(Collected data)
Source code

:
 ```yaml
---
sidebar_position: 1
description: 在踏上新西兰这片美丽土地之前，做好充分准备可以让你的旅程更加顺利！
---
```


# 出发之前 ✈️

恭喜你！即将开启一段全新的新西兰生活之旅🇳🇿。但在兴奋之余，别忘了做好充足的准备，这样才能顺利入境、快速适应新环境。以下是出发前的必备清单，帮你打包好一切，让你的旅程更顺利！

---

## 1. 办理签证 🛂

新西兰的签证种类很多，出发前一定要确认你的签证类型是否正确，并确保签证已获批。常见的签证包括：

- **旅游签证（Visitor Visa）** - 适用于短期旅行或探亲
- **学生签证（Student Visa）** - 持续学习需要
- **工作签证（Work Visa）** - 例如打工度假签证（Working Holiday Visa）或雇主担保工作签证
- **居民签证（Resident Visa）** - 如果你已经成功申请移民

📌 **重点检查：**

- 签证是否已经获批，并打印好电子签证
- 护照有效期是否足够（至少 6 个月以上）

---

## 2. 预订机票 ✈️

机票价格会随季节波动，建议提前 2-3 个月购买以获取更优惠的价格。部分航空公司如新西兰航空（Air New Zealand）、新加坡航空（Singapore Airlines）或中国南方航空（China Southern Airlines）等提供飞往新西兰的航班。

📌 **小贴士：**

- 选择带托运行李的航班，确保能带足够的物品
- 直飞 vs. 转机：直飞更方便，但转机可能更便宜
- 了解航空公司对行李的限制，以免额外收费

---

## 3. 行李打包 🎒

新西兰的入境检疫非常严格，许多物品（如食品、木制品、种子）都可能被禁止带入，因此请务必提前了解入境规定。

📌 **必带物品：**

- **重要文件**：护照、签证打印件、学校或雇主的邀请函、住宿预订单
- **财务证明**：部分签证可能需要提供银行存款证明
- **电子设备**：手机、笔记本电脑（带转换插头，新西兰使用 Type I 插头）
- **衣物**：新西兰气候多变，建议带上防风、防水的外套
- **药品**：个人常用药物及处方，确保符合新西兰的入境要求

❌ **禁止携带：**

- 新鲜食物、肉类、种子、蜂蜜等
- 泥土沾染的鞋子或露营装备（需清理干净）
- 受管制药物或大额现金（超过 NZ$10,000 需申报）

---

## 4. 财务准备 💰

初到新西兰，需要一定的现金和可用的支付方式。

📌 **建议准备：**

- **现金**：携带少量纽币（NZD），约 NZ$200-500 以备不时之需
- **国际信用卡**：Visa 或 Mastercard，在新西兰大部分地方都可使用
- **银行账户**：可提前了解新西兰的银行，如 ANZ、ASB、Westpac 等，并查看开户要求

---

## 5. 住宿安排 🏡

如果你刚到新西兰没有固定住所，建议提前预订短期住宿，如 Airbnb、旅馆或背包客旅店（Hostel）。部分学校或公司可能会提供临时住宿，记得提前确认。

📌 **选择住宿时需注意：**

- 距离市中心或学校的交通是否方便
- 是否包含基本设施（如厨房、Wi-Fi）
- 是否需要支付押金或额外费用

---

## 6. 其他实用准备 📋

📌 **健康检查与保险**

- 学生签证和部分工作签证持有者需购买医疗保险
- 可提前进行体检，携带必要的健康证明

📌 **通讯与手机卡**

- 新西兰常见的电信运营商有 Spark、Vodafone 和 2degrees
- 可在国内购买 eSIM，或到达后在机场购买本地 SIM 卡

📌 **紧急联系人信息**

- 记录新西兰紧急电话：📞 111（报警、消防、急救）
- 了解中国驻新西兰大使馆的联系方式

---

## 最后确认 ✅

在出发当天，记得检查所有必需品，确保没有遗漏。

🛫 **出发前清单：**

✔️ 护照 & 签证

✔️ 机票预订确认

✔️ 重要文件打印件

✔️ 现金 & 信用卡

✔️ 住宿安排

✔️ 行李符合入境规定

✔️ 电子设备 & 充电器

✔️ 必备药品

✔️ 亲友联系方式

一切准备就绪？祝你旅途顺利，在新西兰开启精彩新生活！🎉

▶ [TASK REQUIREMENTS]: Those lines above that contain the string "电子设备" should be returned.

▶ [SOLUTION FOR THIS TASK]:
- **电子设备**：手机、笔记本电脑（带转换插头，新西兰使用 Type I 插头）
✔️ 电子设备 & 充电器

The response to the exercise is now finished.